▸ **Your goal**
Find and copy the lines in the records beneath this task that contain the word "code".

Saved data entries

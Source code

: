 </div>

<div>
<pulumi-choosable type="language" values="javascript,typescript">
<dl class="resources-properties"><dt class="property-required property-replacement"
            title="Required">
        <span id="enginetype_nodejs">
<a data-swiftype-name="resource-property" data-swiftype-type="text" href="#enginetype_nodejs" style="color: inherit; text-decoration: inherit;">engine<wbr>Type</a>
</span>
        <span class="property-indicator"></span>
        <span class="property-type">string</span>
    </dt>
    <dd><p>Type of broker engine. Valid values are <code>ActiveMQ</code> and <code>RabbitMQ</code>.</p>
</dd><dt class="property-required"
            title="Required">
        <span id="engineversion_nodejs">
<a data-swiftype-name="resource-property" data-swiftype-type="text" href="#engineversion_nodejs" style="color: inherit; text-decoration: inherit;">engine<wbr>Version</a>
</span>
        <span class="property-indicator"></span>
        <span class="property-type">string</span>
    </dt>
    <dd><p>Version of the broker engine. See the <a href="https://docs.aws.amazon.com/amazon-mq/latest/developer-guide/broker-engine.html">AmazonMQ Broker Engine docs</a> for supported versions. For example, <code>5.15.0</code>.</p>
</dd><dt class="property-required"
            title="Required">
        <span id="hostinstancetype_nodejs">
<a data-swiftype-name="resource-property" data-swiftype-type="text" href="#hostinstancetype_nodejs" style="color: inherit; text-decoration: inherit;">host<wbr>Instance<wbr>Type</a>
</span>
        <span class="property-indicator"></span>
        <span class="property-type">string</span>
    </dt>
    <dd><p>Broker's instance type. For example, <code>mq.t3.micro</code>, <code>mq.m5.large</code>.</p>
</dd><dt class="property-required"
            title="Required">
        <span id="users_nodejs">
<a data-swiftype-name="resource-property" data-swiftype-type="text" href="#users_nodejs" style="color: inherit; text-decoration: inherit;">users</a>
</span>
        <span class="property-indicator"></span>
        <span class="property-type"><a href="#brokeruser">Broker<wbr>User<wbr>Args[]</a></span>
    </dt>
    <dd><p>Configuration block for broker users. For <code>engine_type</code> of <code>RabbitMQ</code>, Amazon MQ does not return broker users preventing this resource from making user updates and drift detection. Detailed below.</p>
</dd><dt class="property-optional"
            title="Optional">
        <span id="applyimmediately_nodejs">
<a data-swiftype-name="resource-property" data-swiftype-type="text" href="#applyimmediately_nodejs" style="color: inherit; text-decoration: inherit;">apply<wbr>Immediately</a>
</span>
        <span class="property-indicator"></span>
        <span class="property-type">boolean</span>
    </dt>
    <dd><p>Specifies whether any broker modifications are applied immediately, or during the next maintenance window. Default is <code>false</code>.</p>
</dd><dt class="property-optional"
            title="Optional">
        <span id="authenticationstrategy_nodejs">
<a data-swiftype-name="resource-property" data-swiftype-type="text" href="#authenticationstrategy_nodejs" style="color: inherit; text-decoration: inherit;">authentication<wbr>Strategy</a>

▸ **Reply to the exercise**
Source code
    <dd><p>Type of broker engine. Valid values are <code>ActiveMQ</code> and <code>RabbitMQ</code>.</p>
    <dd><p>Version of the broker engine. See the <a href="https://docs.aws.amazon.com/amazon-mq/latest/developer-guide/broker-engine.html">AmazonMQ Broker Engine docs</a> for supported versions. For example, <code>5.15.0</code>.</p>
    <dd><p>Broker's instance type. For example, <code>mq.t3.micro</code>, <code>mq.m5.large</code>.</p>
    <dd><p>Configuration block for broker users. For <code>engine_type</code> of <code>RabbitMQ</code>, Amazon MQ does not return broker users preventing this resource from making user updates and drift detection. Detailed below.</p>
    <dd><p>Specifies whether any broker modifications are applied immediately, or during the next maintenance window. Default is <code>false</code>.</p>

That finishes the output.